Set down exactly the first line of the entries and every line after it, through the line with "reintroduction efforts from".

Data entries:
════════════════

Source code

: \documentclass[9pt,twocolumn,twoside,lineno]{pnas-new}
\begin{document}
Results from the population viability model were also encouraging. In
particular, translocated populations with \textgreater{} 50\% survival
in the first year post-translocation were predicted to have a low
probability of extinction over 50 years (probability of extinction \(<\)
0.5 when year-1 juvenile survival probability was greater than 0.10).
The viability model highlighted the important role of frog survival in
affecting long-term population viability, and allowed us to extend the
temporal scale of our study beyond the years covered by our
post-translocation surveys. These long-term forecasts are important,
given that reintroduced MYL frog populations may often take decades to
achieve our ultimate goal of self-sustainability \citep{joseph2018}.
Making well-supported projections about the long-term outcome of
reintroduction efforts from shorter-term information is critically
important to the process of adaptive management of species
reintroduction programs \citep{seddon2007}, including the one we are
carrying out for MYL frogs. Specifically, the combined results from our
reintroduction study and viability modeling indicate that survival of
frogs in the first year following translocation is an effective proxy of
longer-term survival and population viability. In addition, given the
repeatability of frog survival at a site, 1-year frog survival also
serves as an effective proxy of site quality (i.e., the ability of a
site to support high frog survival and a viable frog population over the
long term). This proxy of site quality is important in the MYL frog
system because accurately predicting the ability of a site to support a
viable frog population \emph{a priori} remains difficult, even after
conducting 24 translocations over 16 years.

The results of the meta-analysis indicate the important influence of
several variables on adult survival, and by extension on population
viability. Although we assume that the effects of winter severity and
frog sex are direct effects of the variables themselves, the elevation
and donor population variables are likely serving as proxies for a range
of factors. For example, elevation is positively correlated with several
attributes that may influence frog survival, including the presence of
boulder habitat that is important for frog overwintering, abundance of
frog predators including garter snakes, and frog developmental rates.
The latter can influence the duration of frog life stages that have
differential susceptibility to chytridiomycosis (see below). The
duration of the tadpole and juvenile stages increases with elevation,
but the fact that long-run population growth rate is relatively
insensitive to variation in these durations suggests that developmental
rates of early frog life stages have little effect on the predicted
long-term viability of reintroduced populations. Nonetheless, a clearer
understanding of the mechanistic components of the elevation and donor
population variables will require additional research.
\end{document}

════════════════

Solution to the problem
Source code

: \documentclass[9pt,twocolumn,twoside,lineno]{pnas-new}
\begin{document}
Results from the population viability model were also encouraging. In
particular, translocated populations with \textgreater{} 50\% survival
in the first year post-translocation were predicted to have a low
probability of extinction over 50 years (probability of extinction \(<\)
0.5 when year-1 juvenile survival probability was greater than 0.10).
The viability model highlighted the important role of frog survival in
affecting long-term population viability, and allowed us to extend the
temporal scale of our study beyond the years covered by our
post-translocation surveys. These long-term forecasts are important,
given that reintroduced MYL frog populations may often take decades to
achieve our ultimate goal of self-sustainability \citep{joseph2018}.
Making well-supported projections about the long-term outcome of
reintroduction efforts from shorter-term information is critically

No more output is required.